Segment Start: Entries provided
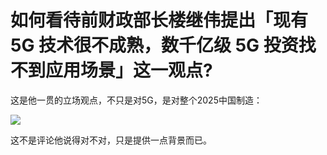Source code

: # 如何看待前财政部长楼继伟提出「现有 5G 技术很不成熟，数千亿级 5G 投资找不到应用场景」这一观点?

这是他一贯的立场观点，不只是对5G，是对整个2025中国制造：

![](https://pic2.zhimg.com/50/v2-70e3fd7e7ba0880e41a68ec9f7182eb8_hd.jpg?source=1940ef5c)  


这不是评论他说得对不对，只是提供一点背景而已。




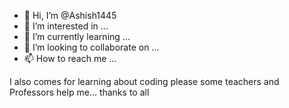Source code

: - 👋 Hi, I’m @Ashish1445
- 👀 I’m interested in ...
- 🌱 I’m currently learning ...
- 💞️ I’m looking to collaborate on ...
- 📫 How to reach me ...

<!---
Ashish1445/Ashish1445 is a ✨ special ✨ repository because its `README.md` (this file) appears on your GitHub profile.
You can click the Preview link to take a look at your changes.
--->
I also comes for learning about coding 
please some teachers and Professors help me... 
                      thanks to all 
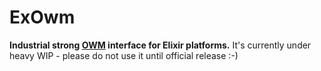 # ExOwm

**Industrial strong [OWM](http://openweathermap.org/api) interface for Elixir platforms.**
It's currently under heavy WIP - please do not use it until official release :-)
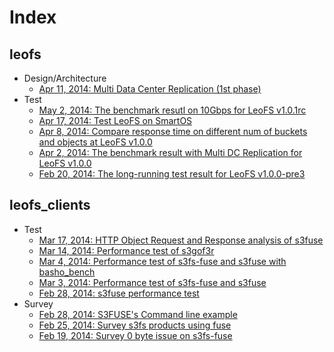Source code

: # Index
## leofs
- Design/Architecture
    - [Apr 11, 2014: Multi Data Center Replication (1st phase)](https://github.com/leo-project/notes/tree/master/leofs/design/mdc-replication/phase-1/README.md)
- Test
    - [May 2, 2014: The benchmark resutl on 10Gbps for LeoFS v1.0.1rc](https://github.com/leo-project/notes/tree/master/leofs/benchmark/leofs/20140502/README.md)
    - [Apr 17, 2014: Test LeoFS on SmartOS](https://github.com/leo-project/notes/blob/master/leofs/test/smartos/20140416/README.md) 
    - [Apr 8, 2014: Compare response time on different num of buckets and objects at LeoFS v1.0.0](https://github.com/leo-project/notes/tree/master/leofs/benchmark/leofs/20140408/README.md)
    - [Apr 2, 2014: The benchmark result with Multi DC Replication for LeoFS v1.0.0](https://github.com/leo-project/notes/tree/master/leofs/benchmark/leofs/20140402/README.md)
    - [Feb 20, 2014: The long-running test result for LeoFS v1.0.0-pre3](https://github.com/leo-project/notes/tree/master/leofs/longrunning/leofs/20140220/README.md)

## leofs_clients

- Test
  - [Mar 17, 2014: HTTP Object Request and Response analysis  of s3fuse]( https://github.com/leo-project/notes/tree/master/leofs_clients/survey/s3fuse/20140317)
  - [Mar 14, 2014: Performance test of s3gof3r](https://github.com/leo-project/notes/tree/master/leofs_clients/survey/s3gof3r/20140314)
  - [Mar 4, 2014: Performance test of s3fs-fuse and s3fuse with basho_bench](https://github.com/leo-project/notes/tree/master/leofs_clients/survey/fuse/20140304)
  - [Mar 3, 2014: Performance test of s3fs-fuse and s3fuse](https://github.com/leo-project/notes/tree/master/leofs_clients/survey/fuse/20140303)
  - [Feb 28, 2014: s3fuse performance test](https://github.com/leo-project/notes/tree/master/leofs_clients/survey/s3fuse/20140228/README.md)
- Survey
  - [Feb 28, 2014: S3FUSE's Command line example](https://github.com/leo-project/notes/blob/master/leofs_clients/survey/s3fuse/README.md)
  - [Feb 25, 2014: Survey s3fs products using fuse](https://github.com/leo-project/notes/tree/master/leofs_clients/survey/fuse/20140225/README.md)
  - [Feb 19, 2014: Survey 0 byte issue on s3fs-fuse](https://github.com/leo-project/notes/tree/master/leofs_clients/survey/s3fs-fuse/20140219)
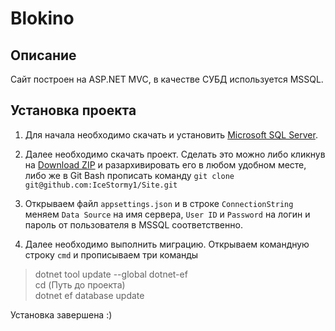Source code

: # Blokino 

## Описание

Сайт построен на ASP.NET MVC, в качестве СУБД используется MSSQL. 

## Установка проекта

1. Для начала необходимо скачать и установить [Microsoft SQL Server](https://www.microsoft.com/ru-ru/sql-server/sql-server-downloads). 

2. Далее необходимо скачать проект. Сделать это можно либо кликнув на [Download ZIP](https://github.com/IceStormy1/Site/archive/refs/heads/master.zip) и разархивировать его в любом удобном месте, либо же в Git Bash прописать команду `git clone git@github.com:IceStormy1/Site.git`

3. Открываем файл `appsettings.json` и в строке `ConnectionString` меняем `Data Source` на имя сервера, `User ID` и `Password` на логин и пароль от  пользователя в MSSQL соответственно.

4. Далее необходимо выполнить миграцию. Открываем командную строку `cmd` и прописываем три команды
> dotnet tool update --global dotnet-ef <br>
 cd (Путь до проекта) <br>
 dotnet ef database update

Установка завершена :)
Segment End: Entries provided
Please write out, exactly as they appear above, only the lines in the stretch from the line with "## Установка проекта" through the line with "2. Далее необходимо".

## Установка проекта

1. Для начала необходимо скачать и установить [Microsoft SQL Server](https://www.microsoft.com/ru-ru/sql-server/sql-server-downloads). 

2. Далее необходимо скачать проект. Сделать это можно либо кликнув на [Download ZIP](https://github.com/IceStormy1/Site/archive/refs/heads/master.zip) и разархивировать его в любом удобном месте, либо же в Git Bash прописать команду `git clone git@github.com:IceStormy1/Site.git`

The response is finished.